■ Task data ■
[Start of Attachment]
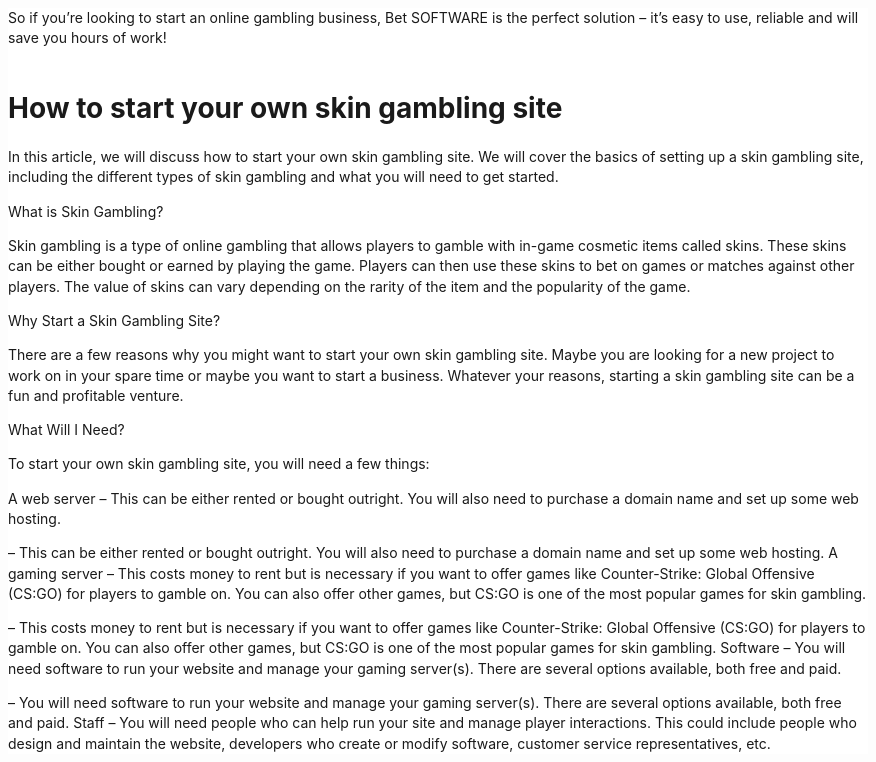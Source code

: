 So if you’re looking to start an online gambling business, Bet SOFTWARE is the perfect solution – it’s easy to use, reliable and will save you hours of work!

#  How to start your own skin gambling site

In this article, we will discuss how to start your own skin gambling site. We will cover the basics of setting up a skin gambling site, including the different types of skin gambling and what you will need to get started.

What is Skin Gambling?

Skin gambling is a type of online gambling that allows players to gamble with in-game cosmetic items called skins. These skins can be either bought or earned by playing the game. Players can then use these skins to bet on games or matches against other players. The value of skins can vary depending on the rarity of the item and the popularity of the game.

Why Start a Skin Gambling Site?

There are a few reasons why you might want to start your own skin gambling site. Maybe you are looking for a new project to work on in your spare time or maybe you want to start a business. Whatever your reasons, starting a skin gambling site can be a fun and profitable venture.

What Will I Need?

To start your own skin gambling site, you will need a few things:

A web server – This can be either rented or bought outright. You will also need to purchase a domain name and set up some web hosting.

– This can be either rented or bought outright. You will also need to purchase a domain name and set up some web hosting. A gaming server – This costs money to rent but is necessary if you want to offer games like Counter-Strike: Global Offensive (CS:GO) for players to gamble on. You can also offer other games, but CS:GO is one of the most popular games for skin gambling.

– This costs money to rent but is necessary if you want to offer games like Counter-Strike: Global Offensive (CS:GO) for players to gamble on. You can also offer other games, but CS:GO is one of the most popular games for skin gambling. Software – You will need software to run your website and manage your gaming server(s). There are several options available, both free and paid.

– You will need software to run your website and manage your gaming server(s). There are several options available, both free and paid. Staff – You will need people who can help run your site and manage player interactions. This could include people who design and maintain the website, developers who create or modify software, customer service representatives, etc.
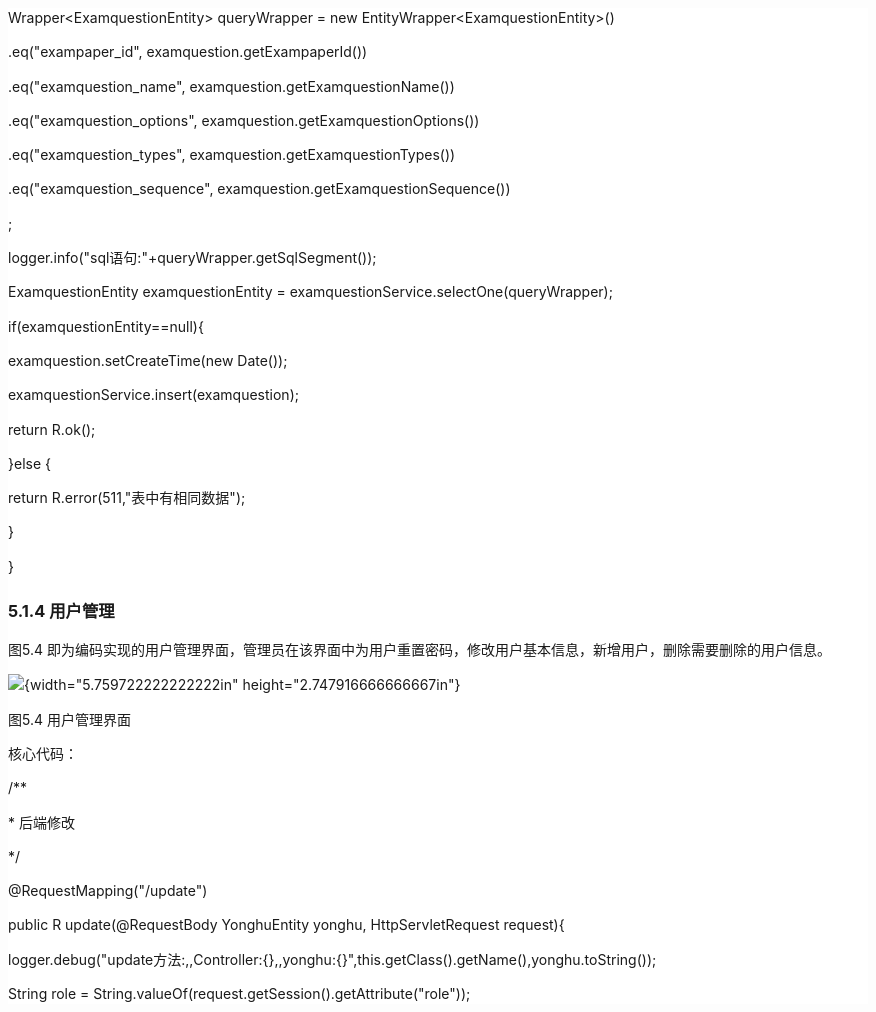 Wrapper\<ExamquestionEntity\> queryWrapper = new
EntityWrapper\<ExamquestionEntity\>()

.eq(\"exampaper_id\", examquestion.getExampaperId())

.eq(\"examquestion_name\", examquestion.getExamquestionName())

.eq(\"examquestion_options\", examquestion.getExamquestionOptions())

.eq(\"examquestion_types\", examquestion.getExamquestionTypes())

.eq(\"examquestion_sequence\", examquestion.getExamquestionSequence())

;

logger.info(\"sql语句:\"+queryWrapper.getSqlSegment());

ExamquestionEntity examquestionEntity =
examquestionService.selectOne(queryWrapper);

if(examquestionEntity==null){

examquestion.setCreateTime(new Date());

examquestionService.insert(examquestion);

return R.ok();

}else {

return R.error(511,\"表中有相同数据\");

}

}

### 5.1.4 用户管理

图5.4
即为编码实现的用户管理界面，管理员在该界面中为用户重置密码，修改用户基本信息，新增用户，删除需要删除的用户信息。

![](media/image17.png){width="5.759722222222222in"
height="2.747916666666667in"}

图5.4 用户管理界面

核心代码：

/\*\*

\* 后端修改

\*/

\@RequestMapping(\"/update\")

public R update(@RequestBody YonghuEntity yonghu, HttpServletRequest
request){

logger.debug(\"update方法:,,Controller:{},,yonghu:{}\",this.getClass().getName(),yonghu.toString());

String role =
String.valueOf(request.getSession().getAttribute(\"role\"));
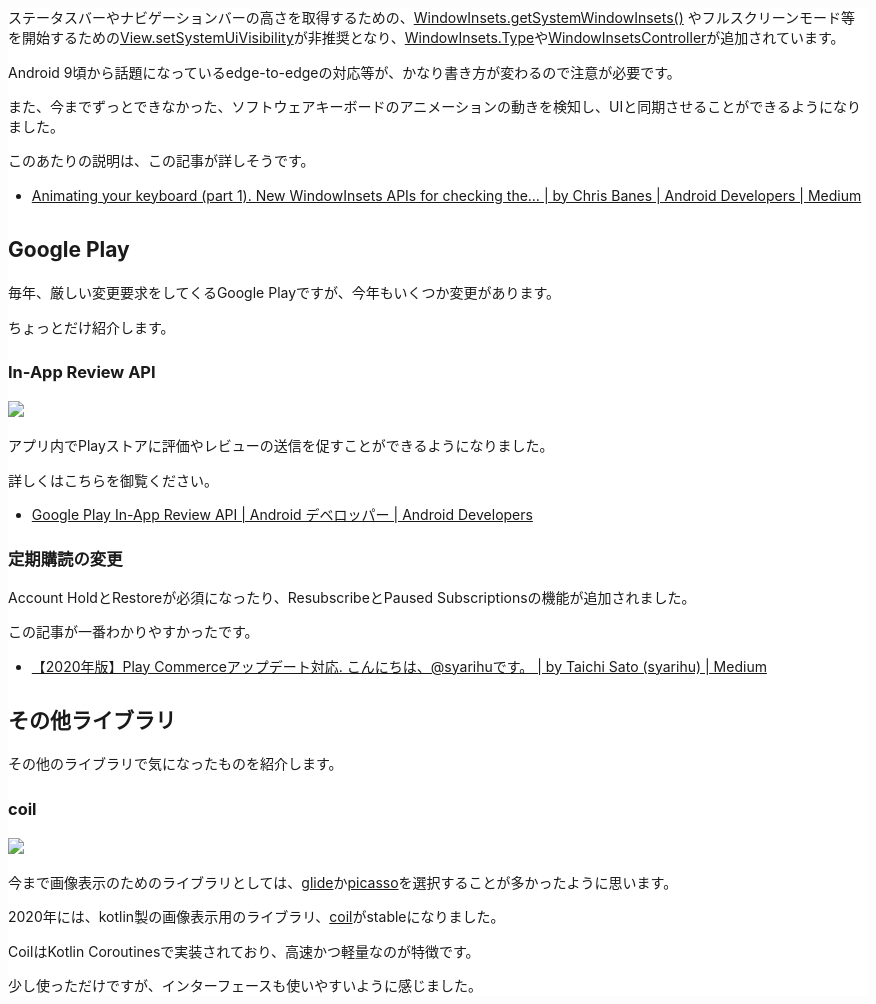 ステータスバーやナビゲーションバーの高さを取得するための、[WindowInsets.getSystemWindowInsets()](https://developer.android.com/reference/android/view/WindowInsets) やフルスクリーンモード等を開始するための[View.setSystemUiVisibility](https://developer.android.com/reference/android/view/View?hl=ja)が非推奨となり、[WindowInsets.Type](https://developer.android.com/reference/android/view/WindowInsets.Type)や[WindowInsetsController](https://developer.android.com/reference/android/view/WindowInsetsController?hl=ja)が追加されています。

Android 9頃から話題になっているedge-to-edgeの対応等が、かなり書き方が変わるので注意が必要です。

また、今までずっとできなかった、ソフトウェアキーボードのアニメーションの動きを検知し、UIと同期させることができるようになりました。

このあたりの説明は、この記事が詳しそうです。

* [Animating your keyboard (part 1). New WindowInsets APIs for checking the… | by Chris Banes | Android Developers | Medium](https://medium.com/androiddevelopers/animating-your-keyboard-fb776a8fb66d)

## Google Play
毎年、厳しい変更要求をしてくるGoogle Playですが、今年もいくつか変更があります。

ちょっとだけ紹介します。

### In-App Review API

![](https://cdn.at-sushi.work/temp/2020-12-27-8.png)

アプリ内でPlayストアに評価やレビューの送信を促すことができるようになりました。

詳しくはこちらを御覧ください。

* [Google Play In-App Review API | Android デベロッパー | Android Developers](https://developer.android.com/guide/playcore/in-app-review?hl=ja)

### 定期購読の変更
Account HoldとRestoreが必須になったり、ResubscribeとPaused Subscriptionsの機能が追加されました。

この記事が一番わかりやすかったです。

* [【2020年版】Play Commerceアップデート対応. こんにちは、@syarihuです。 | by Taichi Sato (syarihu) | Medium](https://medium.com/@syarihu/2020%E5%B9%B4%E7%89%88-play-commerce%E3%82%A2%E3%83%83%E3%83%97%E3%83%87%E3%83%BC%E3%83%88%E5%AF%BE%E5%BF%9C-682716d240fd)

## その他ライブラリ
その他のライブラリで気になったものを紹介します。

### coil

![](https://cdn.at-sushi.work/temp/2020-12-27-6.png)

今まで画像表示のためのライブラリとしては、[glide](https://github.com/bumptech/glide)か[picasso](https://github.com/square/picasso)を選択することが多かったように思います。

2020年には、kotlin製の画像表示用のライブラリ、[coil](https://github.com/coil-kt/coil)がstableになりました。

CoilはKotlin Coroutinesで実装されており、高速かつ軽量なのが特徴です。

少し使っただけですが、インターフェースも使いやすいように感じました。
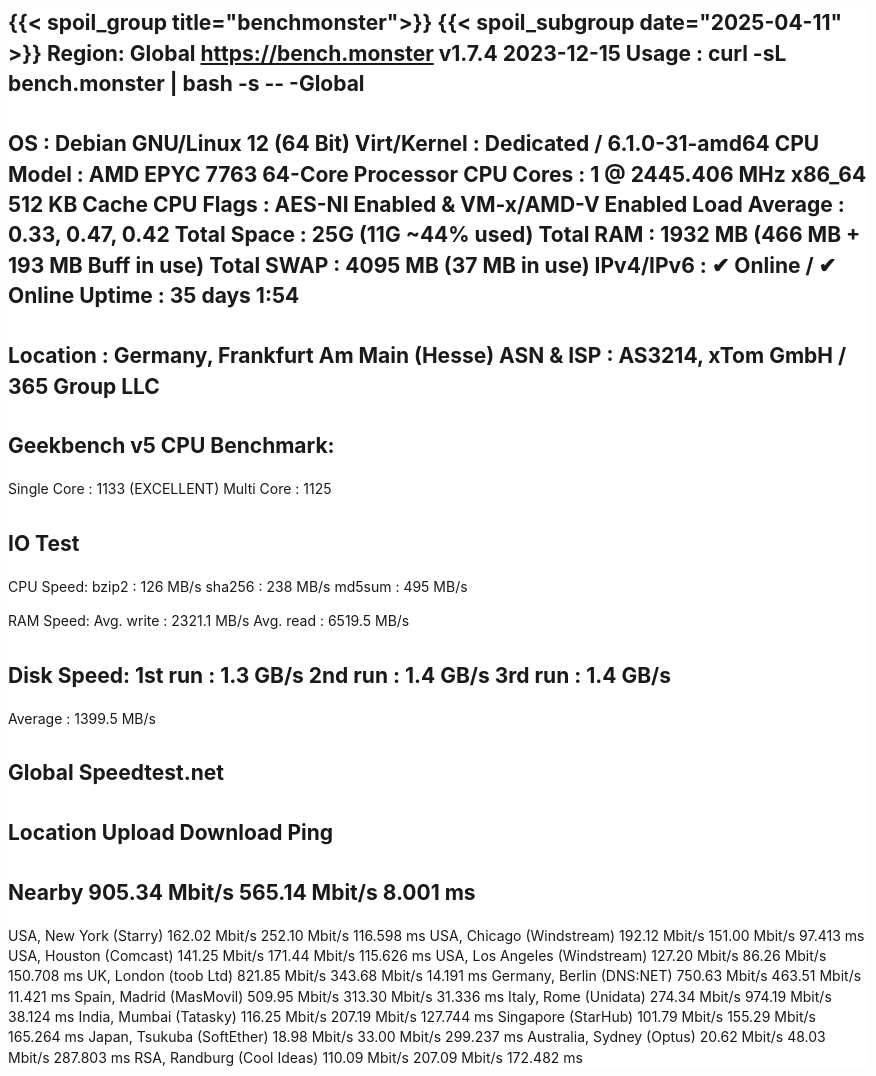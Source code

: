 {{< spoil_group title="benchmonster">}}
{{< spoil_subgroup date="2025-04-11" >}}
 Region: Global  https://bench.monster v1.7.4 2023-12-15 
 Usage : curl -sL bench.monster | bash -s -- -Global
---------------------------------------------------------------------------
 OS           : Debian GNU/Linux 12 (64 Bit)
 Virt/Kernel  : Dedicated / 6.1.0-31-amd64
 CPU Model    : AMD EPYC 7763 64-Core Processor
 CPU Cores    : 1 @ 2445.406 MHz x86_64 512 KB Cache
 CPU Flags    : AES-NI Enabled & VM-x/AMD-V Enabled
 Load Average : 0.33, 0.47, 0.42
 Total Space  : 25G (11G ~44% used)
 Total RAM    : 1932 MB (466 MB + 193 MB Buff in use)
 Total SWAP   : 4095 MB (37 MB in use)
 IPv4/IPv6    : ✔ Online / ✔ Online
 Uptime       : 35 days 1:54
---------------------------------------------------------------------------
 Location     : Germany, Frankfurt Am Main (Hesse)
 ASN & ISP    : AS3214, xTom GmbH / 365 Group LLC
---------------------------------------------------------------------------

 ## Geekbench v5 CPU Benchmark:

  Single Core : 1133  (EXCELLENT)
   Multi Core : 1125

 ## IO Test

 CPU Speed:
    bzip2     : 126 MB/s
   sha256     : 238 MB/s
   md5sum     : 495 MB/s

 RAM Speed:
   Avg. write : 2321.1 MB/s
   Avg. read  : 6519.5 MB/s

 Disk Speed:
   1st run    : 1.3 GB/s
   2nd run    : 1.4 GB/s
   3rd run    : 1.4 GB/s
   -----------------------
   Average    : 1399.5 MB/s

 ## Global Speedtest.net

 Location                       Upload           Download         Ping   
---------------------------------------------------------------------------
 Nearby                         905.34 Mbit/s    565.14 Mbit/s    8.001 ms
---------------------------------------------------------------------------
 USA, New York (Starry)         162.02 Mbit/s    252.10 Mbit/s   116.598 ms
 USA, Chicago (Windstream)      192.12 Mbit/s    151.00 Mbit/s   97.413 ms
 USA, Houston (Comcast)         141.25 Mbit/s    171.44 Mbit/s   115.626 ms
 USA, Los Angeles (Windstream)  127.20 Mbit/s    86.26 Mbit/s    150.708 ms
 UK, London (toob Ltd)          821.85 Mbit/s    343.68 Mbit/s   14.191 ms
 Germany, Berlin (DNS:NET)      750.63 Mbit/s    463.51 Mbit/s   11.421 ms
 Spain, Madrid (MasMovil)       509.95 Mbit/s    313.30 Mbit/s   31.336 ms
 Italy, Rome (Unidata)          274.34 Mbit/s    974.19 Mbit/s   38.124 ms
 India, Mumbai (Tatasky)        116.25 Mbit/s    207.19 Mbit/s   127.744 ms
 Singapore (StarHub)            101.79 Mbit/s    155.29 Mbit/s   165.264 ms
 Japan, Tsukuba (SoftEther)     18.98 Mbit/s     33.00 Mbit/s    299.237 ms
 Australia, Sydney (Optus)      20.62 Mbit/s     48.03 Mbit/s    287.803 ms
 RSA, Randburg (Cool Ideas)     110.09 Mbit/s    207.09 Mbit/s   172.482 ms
[End of Attachment]
■ Assignment ■
Select the lines from the entries that include the word "Medium".

■ Result for this exercise ■
* [Animating your keyboard (part 1). New WindowInsets APIs for checking the… | by Chris Banes | Android Developers | Medium](https://medium.com/androiddevelopers/animating-your-keyboard-fb776a8fb66d)
* [【2020年版】Play Commerceアップデート対応. こんにちは、@syarihuです。 | by Taichi Sato (syarihu) | Medium](https://medium.com/@syarihu/2020%E5%B9%B4%E7%89%88-play-commerce%E3%82%A2%E3%83%83%E3%83%97%E3%83%87%E3%83%BC%E3%83%88%E5%AF%BE%E5%BF%9C-682716d240fd)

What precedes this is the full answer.